Brain stimulation treatments in epilepsy: Basic mechanisms and clinical advances

Abstract

Drug-resistant epilepsy, characterized by ongoing seizures despite appropriate trials of anti-seizure medications, affects approximately one-third of people with epilepsy. Brain stimulation has recently become available as an alternative treatment option to reduce symptomatic seizures in short and long-term follow-up studies. Several questions remain on how to optimally develop patient-specific treatments and manage therapy over the long term. This review aims to discuss the clinical use and mechanisms of action of Responsive Neural Stimulation and Deep Brain Stimulation in the treatment of epilepsy and highlight recent advances that may both improve outcomes and present new challenges. Finally, a rational approach to device selection is presented based on current mechanistic understanding, clinical evidence, and device features.

Keywords: Deep brain stimulation; Epilepsy; Neurostimulation; Responsive neural stimulation; Seizure.

Fig. 1

Neurostimulation overview. (A) The stimulation waveform is primarily defined by the amplitude of stimulation (μA-mA), stimulation pulse width (μs-ms), burst duration (ms-s), stimulation frequency (Hz), and burst frequency (<1 Hz) (B) Open-loop stimulation devices (e.g., Deep Brain Stimulation). Deliver continuous periodic stimulation (I_stim) to the brain (C) Closed-loop stimulation devices (e.g., Responsive Neural Stimulation).

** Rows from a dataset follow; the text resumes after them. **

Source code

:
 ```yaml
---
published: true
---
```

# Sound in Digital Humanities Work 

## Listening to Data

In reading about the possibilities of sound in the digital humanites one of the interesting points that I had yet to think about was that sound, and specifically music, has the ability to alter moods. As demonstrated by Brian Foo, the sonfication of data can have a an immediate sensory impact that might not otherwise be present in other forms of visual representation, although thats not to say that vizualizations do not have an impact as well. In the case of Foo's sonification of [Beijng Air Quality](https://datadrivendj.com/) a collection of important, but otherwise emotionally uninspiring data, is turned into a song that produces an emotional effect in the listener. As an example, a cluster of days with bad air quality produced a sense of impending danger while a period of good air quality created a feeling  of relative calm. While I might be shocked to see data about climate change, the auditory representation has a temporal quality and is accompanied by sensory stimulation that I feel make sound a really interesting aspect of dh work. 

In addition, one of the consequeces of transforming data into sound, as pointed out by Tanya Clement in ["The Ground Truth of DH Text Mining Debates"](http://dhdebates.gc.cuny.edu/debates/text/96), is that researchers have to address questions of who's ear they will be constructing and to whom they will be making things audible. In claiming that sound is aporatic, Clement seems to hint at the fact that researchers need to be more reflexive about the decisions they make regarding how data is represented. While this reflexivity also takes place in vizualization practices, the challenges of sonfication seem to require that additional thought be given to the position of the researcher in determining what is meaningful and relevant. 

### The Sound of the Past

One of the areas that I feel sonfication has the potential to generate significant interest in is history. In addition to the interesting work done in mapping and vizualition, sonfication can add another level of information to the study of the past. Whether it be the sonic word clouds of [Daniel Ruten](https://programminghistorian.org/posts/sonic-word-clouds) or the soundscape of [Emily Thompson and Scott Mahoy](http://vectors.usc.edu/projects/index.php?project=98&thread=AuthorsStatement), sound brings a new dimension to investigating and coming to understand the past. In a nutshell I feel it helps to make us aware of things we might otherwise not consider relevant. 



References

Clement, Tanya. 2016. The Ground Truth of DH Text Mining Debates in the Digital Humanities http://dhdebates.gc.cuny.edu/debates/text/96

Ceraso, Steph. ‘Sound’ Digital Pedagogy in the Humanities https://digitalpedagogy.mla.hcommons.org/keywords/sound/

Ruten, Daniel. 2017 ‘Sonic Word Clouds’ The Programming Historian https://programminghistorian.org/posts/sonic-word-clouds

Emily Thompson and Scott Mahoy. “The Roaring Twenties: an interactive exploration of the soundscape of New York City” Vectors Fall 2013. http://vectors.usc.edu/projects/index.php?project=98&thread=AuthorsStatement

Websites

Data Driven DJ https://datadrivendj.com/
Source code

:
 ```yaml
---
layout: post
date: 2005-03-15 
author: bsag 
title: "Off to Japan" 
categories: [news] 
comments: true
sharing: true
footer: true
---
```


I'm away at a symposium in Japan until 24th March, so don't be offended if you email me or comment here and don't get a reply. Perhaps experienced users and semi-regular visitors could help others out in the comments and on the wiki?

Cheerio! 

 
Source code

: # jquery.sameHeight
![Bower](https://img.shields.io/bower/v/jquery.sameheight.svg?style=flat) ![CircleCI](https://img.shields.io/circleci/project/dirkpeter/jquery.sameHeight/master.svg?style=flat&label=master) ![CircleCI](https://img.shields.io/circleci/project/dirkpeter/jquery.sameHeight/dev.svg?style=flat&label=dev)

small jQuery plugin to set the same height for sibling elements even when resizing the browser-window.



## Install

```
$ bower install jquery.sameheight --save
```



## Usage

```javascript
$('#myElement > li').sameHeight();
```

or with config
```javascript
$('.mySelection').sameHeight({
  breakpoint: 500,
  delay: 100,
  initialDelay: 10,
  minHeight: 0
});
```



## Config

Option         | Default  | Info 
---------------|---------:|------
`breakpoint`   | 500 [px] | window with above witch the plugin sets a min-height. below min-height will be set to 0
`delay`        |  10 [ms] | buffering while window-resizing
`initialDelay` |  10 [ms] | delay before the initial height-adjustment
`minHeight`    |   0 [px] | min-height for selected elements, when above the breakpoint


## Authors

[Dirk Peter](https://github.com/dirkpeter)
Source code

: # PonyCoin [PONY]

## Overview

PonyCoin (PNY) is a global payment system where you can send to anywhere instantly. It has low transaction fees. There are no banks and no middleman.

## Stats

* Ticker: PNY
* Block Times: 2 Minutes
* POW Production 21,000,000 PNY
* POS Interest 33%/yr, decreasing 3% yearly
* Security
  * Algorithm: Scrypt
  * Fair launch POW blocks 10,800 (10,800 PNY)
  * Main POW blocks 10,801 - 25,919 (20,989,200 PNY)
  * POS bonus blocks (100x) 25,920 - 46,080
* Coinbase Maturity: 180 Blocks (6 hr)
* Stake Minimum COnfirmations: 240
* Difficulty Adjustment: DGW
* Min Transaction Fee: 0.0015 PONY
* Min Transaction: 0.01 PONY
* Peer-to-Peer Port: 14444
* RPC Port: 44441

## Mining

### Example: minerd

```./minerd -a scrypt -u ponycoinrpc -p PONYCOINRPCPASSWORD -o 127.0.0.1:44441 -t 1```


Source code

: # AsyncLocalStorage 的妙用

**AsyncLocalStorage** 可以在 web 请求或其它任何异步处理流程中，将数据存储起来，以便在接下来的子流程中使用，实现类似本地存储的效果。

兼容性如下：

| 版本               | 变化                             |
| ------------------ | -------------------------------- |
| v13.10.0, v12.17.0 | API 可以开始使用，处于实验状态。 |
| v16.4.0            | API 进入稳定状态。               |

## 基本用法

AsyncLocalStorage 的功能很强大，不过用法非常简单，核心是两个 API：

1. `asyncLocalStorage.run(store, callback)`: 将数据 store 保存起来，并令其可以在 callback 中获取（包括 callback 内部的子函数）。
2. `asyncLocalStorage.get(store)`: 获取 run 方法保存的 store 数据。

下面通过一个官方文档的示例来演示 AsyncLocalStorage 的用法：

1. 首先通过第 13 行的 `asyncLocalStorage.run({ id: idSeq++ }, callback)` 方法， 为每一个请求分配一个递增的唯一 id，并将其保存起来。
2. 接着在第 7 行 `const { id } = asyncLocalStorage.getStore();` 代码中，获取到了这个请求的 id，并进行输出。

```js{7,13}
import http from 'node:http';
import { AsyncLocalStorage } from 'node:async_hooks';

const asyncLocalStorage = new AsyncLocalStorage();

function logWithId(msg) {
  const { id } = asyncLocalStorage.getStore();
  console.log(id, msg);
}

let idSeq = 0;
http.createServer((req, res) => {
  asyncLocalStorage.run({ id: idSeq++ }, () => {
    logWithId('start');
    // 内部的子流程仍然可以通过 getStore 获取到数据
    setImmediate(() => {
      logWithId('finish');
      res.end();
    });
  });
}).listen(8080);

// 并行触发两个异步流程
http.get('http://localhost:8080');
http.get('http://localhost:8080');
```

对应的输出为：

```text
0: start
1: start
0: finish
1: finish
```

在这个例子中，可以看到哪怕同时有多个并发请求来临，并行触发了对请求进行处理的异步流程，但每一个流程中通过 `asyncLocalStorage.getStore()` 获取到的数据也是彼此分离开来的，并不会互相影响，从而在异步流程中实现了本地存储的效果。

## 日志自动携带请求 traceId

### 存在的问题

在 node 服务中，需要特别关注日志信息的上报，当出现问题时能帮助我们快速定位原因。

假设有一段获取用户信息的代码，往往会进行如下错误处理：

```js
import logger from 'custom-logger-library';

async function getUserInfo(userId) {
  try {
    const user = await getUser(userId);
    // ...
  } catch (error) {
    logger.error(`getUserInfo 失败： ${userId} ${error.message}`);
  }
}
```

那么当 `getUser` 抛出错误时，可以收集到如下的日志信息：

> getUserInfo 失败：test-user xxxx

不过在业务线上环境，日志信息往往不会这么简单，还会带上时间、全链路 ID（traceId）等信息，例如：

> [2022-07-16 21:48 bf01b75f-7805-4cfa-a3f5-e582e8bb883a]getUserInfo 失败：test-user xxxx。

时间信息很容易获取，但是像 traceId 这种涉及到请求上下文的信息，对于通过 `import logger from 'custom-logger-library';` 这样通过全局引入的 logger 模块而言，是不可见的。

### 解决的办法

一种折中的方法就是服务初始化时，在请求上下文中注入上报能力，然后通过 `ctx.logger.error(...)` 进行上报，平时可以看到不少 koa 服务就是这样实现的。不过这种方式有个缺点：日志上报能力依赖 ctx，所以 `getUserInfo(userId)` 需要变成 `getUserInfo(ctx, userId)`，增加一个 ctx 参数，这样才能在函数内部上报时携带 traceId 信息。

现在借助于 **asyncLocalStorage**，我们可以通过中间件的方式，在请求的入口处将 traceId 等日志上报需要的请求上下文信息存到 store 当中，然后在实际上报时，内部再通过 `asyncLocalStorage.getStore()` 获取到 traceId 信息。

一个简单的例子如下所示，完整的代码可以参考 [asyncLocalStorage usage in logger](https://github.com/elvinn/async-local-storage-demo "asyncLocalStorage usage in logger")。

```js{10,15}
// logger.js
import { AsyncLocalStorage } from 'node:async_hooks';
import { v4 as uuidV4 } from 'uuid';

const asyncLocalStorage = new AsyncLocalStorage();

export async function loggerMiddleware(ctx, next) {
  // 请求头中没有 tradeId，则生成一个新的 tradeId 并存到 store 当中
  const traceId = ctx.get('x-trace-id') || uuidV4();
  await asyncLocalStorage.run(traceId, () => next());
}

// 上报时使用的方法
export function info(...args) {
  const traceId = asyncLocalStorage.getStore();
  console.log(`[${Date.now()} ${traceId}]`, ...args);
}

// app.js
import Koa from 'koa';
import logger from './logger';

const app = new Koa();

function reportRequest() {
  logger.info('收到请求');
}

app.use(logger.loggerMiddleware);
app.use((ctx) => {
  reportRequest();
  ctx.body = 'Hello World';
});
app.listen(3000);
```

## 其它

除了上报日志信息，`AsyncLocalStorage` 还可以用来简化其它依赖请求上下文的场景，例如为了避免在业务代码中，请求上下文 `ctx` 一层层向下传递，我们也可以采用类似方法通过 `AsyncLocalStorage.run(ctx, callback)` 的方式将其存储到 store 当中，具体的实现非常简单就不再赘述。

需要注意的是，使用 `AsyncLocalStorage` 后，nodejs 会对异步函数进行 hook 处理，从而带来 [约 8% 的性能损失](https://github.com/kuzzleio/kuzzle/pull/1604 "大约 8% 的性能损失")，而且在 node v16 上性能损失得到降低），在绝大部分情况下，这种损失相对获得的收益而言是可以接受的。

Deliver stimulation only when seizure activity is detected from the recorded EEG signal (V_eeg).

Fig. 2

Representation of chronic effects of neurostimulation (A) In established epilepsy, seizure suppression (shaded region) temporarily reduces the probability of seizures, with no permanent effect on disease state of epilepsy. (B) In established epilepsy, disease modification (shaded region) results in permanent reduction in seizure frequency, ideally resulting in seizure freedom or “cure”, even after stimulation is stopped. The black bar represent the time period of stimulation.

Fig. 3

Representation of acute seizure-termination effects of neurostimulation. In this simulated EEG tracing, seizure activity is interrupted by a brief pulse of electrical neurostimulation.

Fig. 4

Schematic representation of stimulation fields from conventional and directional electrodes. (A) A single active symmetric ring contact (red) creates a roughly spherical volume of modulated tissue (green sphere), as seen from oblique (left) and axial (right) directions. (B) A single active directional contact creates an asymmetric volume of modulated tissue (green), as seen from oblique (left) and axial (right) directions, which could be designed to avoid brain regions associated with undesirable side effects.

Fig. 5

A proposed clinical approach to neuromodulation selection. Highly localized focal epilepsy arising from 1 to 2 foci are preferentially treated with RNS to benefit from continuous monitoring. ANT DBS is an approved alternative. Hippocampal DBS for temporal lobe epilepsy is a reasonable alternative. Multifocal (3+ foci) or poorly-localized focal epilepsy are preferentially treated with ANT DBS, though regional RNS is a reasonable alternative. Brain stimulation is not currently approved for generalized epilepsies, though CMN stimulation is reasonable based on recent studies. ANT: Anterior nucleus of the thalamus. CM: Centro-median nucleus of the thalamus. DBS: Deep Brain Stimulation. HC: Hippocampus. RNS: Responsive Neurostimulation. US FDA approved indications are in bold. Off-label investigational treatments are in italics.